L'Autorité Portuaire de la Baie d'Algésiras (APBA) a mis en appel d'offres pour un montant de 183 000 euros la première phase du projet de récupération du Fort de Punta Carnero, une fortification du XVIIIe siècle située à côté du phare du même nom, dans la commune d'Algésiras. Les travaux seront axés sur l'emplacement, l'excavation et la consolidation des structures émergentes du site fortifié, déclaré Bien d'Intérêt Culturel, dont les restes sont actuellement semi-enterrés et desquels émergent à peine quelques murs permettant d'identifier la présence de l'ancienne construction militaire.
Cette première phase est financée par le Ministère des Transports et de la Mobilité Durable à travers le programme du 2% Culturel et s'intègre dans le Plan de Conservation et de Valorisation du Patrimoine Historique de l'APBA (PCPVPH). L'objectif de l'action est de réaliser une excavation archéologique qui servira de soutien aux travaux de détection, identification et qualification des restes du site fortifié, y compris la localisation des espaces intérieurs immédiats aux éléments émergents visibles jusqu'à atteindre les niveaux de pavage, dans le cas où ils seraient conservés.

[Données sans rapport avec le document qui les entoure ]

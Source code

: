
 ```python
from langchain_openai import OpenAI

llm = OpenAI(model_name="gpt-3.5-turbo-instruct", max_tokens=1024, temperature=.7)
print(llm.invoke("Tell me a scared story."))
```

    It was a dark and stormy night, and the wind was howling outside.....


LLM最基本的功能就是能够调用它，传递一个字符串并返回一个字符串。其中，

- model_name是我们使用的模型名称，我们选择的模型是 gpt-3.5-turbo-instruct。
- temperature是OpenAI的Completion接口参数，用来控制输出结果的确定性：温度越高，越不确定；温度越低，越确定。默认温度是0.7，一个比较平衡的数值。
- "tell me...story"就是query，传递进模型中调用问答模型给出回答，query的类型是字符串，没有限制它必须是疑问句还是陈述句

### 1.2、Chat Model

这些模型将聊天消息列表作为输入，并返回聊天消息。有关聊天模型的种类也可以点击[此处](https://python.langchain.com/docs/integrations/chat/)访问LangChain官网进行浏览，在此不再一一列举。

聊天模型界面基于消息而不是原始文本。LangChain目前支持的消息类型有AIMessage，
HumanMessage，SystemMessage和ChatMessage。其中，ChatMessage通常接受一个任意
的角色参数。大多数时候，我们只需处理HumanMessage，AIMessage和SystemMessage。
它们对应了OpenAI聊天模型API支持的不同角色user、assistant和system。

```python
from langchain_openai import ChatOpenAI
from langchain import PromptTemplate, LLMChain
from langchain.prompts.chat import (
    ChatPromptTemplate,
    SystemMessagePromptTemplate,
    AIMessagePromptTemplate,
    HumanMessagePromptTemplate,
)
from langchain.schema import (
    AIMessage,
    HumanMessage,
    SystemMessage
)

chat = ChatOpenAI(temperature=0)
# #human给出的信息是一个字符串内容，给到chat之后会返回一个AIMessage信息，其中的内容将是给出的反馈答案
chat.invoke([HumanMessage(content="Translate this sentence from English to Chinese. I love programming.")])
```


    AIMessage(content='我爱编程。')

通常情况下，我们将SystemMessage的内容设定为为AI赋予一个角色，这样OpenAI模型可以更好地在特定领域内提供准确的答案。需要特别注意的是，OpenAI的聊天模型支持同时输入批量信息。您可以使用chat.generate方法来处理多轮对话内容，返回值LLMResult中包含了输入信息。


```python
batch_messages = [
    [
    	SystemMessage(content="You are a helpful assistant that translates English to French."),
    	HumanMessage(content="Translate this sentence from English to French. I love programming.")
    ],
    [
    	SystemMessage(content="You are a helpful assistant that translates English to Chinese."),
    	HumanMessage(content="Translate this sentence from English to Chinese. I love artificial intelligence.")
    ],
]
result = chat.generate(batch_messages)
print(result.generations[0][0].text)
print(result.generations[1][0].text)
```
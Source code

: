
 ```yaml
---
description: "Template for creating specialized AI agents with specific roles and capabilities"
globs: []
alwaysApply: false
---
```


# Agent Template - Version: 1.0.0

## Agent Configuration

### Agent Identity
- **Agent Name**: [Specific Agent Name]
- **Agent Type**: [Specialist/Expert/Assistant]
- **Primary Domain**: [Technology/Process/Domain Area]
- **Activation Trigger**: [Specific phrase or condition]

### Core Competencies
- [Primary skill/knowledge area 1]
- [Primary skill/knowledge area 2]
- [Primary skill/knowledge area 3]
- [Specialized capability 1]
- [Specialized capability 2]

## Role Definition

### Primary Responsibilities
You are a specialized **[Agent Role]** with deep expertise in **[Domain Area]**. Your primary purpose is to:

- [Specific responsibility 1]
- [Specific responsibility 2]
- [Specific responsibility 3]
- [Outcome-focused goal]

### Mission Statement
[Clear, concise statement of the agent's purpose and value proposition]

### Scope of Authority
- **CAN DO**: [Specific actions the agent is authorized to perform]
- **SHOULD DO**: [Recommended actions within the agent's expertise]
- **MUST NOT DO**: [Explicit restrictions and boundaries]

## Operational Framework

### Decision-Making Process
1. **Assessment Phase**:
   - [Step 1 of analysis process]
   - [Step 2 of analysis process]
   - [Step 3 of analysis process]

Les résultats de cette excavation permettront de documenter l'emplacement exact du fort et son état réel de conservation, information indispensable pour pouvoir définir les prochaines phases de l'intervention. Une fois cette première étape complétée, on procédera à l'élaboration d'un levé topographique détaillé qui servira de base pour la conception des travaux de restauration ultérieurs, avec l'objectif final, prévu dans le PCPVPH, de récupérer le fort et de le valoriser pour permettre les visites publiques.
Les ruines du Fort de Punta Carnero se trouvent dans le domaine public portuaire rattaché au phare de Punta Carnero, ce qui place sa conservation sous la responsabilité de l'Autorité Portuaire. Le site est localisé à l'ouest de la Baie d'Algésiras, aux portes du Détroit de Gibraltar et dans le Parc Naturel du Détroit, sur un tronçon de côte abrupt qui lui confère un emplacement de notable valeur paysagère et patrimoniale.
L'histoire du fort est directement liée à la politique de fortification de la zone proche de Gibraltar entrepris par le Gouvernement d'Espagne après la perte du Rocher en 1704. La fortification a été élevée vers 1730 dans le cadre du système de batteries d'artillerie situées sur la côte de la Baie d'Algésiras, conçues dans l'intention de protéger la ville des éventuelles incursions britanniques et de fournir une couverture aux embarcations qui se réfugiaient dans le port.
Le site fortifié consistait en une batterie en fer à cheval à barbettes pour six pièces de gros calibre, dotée d'un approvisionnement en poudre, d'un hangar pour matériels et de deux corps de garde : l'un destiné à un officier et vingt hommes d'infanterie, et l'autre pour un caporal et huit artilleurs. L'ensemble était fermé par la gorge avec un mur de hornabek tronqué pour fusil, une configuration qui répondait aux critères d'ingénierie militaire de l'époque pour la défense côtière.
Le fort a été détruit en février 1810, peu avant l'arrivée des troupes napoléoniennes au Champ de Gibraltar. La démolition a été exécutée dans le cadre de l'alliance survenue deux ans plus tôt entre l'Espagne et l'Angleterre dans le contexte de la Guerre d'Indépendance, et a été justifiée par la nécessité d'éviter que les fortifications espagnoles du littoral puissent être utilisées par l'armée française contre les intérêts alliés dans le Détroit de Gibraltar. Depuis lors, les restes de la construction sont restés enterrés sous les couches de sédiments accumulées au cours de plus de deux siècles.
L'appel d'offres pour cette première phase représente le début d'un processus qui, s'il est complété dans ses différentes étapes, permettra la récupération d'un élément patrimonial d'importance historique pour Algésiras et pour l'ensemble du Champ de Gibraltar. Le Fort de Punta Carnero fait partie de l'héritage défensif qui a été déployé le long de la baie algésiréenne au cours du XVIIIe siècle et qui a inclus diverses batteries et fortifications côtières, dont la plupart ont disparu ou sont dans un état d'abandon.